PROVIDED DATA:
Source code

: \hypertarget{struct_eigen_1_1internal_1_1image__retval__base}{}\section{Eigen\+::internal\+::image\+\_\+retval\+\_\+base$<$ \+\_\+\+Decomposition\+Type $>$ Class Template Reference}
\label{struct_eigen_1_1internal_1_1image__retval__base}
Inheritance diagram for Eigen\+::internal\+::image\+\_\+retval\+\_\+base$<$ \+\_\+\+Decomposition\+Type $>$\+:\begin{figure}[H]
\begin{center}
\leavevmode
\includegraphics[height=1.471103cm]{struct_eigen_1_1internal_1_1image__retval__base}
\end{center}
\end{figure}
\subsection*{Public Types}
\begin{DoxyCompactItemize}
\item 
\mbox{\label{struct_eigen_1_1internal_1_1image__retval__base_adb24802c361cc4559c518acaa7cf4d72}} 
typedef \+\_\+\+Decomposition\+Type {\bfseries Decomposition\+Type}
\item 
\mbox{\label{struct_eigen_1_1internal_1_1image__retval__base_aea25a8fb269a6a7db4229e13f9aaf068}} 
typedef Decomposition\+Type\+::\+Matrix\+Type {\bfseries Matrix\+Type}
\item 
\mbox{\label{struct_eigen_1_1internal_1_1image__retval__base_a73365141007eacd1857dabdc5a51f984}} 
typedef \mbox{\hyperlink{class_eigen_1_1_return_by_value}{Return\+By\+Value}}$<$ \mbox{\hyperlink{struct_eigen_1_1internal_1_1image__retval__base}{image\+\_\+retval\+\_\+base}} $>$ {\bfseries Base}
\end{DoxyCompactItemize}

---

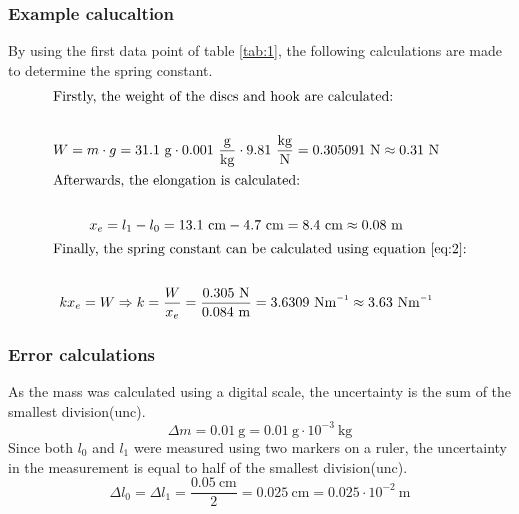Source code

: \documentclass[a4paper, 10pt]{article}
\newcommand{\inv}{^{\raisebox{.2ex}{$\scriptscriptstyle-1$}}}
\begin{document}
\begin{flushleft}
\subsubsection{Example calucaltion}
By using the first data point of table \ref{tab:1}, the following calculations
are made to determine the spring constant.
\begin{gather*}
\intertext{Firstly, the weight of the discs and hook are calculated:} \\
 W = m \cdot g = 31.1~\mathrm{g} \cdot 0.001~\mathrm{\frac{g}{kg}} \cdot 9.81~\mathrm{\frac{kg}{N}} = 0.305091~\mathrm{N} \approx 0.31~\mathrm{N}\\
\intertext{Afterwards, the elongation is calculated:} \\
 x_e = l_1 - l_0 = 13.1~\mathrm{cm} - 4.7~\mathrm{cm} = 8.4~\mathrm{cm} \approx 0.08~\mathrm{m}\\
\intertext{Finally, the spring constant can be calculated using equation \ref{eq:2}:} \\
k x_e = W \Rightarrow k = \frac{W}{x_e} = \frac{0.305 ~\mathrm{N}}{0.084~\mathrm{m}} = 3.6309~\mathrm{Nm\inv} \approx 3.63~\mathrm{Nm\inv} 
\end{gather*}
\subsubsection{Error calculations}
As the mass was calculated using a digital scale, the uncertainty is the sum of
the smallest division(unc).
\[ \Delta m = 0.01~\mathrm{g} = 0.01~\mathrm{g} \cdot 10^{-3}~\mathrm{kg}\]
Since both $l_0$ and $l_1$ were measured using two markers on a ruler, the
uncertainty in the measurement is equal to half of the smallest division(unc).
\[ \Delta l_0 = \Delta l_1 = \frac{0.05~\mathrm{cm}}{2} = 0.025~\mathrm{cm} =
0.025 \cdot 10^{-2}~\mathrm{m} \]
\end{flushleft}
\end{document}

WORK ORDER:
Report back each line in the material above that contains the string "subsubsection".

EXERCISE RESULT:
\subsubsection{Example calucaltion}
\subsubsection{Error calculations}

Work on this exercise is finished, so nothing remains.